Thursday, October 11, 2012 - 12:30pm

We’ve all had this conversation. A friend wants to bring home a new pet, and despite your best efforts, she’s set on buying from a pet store. How can you convince to her adopt, not shop? Here are four things we hear a lot, and how you can respond.

If I don’t buy that puppy in the pet store, who will?
Pet stores usually sell their puppies quickly, and the store will slash the price on slow sellers until they’re bought. If people stop giving their business to pet stores that sell puppies by not purchasing puppies or anything else from them, ultimately, the puppy mills that they support will shut down from lack of demand. Hurray!

I want a purebred/a puppy, and they don’t end up in shelters.
Some people want a Golden Retriever no matter what. Tell your pal that a one-of-a-kind mutt from a shelter is just as healthy and lovable, but that 25% of animals who enter shelters are purebreds, and that most breeds have a breed rescue—a group that re-homes dogs of a specific breed. Oh, and show them some videos of ASPCA puppies.

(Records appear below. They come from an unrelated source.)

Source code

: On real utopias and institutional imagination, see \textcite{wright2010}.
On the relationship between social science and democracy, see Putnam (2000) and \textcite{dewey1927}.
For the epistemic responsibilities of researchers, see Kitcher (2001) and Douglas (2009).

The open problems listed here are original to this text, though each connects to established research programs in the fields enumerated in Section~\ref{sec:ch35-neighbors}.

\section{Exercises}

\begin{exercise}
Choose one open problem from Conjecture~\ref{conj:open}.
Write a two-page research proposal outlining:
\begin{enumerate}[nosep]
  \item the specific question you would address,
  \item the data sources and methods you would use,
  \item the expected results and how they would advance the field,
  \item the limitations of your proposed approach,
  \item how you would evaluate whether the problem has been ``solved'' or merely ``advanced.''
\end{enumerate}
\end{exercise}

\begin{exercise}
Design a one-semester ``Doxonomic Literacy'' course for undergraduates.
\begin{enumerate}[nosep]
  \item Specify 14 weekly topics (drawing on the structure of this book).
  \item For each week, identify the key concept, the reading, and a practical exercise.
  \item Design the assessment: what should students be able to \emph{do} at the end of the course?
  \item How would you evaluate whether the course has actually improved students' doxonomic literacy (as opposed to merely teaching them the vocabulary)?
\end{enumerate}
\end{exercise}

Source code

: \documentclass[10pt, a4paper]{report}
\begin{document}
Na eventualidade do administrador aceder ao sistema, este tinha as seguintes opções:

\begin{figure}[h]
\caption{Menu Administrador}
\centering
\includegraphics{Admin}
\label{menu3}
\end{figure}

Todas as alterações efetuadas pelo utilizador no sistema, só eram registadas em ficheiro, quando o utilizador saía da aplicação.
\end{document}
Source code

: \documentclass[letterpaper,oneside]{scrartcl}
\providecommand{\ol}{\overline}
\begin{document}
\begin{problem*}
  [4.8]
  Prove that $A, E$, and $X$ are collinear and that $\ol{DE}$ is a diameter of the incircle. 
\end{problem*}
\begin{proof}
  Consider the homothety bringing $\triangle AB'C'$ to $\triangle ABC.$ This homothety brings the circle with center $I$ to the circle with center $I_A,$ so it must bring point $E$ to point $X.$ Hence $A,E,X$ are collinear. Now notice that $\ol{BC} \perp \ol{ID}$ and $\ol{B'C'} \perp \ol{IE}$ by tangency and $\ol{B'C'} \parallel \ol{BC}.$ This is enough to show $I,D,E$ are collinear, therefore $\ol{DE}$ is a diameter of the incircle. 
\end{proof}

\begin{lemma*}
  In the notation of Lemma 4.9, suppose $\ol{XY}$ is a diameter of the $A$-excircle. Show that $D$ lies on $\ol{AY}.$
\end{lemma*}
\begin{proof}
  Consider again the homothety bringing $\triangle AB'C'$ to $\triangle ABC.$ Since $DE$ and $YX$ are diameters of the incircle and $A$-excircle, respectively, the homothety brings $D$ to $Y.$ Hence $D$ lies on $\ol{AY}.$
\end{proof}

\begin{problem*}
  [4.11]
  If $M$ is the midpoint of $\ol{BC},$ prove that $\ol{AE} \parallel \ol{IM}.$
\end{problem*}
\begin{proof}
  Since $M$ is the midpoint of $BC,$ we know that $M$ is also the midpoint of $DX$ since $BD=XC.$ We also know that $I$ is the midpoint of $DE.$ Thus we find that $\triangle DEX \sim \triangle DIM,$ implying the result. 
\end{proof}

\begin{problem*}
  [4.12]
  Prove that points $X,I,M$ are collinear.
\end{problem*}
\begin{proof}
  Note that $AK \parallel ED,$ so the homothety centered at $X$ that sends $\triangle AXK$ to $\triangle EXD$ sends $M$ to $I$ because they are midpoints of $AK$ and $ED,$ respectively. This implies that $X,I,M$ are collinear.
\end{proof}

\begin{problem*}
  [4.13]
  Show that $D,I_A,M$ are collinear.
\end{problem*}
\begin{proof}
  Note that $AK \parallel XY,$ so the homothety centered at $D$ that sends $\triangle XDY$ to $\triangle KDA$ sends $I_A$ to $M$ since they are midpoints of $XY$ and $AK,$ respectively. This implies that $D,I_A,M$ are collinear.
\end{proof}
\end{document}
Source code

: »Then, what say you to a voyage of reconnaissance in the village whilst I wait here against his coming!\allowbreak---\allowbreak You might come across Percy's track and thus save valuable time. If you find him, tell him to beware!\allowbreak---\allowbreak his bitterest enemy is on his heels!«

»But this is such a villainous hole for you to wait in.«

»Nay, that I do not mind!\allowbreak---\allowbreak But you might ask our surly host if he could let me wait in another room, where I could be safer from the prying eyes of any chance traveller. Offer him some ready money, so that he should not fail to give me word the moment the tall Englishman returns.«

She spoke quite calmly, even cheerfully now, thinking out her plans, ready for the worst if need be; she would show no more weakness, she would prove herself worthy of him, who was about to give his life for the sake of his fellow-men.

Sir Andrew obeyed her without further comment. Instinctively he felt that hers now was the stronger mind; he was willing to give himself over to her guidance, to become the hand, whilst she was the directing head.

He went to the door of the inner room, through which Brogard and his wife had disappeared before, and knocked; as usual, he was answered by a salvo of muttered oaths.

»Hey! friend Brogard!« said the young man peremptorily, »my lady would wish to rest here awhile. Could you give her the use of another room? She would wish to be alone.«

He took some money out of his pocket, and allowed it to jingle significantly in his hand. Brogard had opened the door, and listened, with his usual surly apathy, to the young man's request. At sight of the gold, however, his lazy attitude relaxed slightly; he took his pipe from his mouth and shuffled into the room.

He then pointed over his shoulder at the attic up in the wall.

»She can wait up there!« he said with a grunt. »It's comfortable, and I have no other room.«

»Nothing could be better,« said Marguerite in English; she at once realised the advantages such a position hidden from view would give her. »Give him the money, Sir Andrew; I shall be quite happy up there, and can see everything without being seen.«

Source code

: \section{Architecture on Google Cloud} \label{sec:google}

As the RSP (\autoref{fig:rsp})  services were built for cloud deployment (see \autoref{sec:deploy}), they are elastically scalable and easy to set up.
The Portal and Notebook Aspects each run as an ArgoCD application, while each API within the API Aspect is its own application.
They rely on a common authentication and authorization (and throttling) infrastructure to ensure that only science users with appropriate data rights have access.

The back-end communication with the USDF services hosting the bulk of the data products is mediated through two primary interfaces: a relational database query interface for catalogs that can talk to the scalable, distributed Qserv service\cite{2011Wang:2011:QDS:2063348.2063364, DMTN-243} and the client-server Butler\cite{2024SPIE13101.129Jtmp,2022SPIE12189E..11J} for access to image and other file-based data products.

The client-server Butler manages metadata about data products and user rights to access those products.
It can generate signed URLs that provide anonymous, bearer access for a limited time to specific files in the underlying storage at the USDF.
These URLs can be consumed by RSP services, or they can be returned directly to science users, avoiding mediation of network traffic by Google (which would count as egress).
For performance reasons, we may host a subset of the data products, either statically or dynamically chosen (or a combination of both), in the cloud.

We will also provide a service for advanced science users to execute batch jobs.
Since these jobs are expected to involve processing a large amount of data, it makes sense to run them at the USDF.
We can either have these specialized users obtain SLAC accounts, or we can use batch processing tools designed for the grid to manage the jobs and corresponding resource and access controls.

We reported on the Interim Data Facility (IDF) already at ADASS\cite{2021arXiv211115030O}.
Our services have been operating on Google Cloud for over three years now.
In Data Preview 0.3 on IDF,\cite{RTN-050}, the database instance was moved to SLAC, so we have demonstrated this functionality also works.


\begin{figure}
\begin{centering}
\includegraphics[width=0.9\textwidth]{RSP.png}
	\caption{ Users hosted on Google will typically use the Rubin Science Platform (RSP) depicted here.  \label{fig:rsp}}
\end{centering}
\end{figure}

Shelter pets aren’t likely to be healthy.
Explain to your pal the many physical and mental ailments puppy mill dogs—most of those in pet stores—can develop. Remind your pal that any animal can become sick or injured, regardless of where he came from, but that at a shelter you know up front if your new pet has any chronic health issues. Let your friend know that pet store dogs are actually somewhat more likely than shelter dogs to need vet care for an illness.

My friend has a shelter dog, and he’s hyper/destructive/scared/shy.
Here’s where those of you with shelter pets can point to them and say, “Uh, what about Mr. Fluffy here? He’s a model dog and he came from a shelter.” Then point out that just like dogs from anywhere else, some shelter dogs have behavior issues to work on. Adopting from a shelter allows you to know exactly what you’re getting and whether you’re prepared to handle any issues that may arise.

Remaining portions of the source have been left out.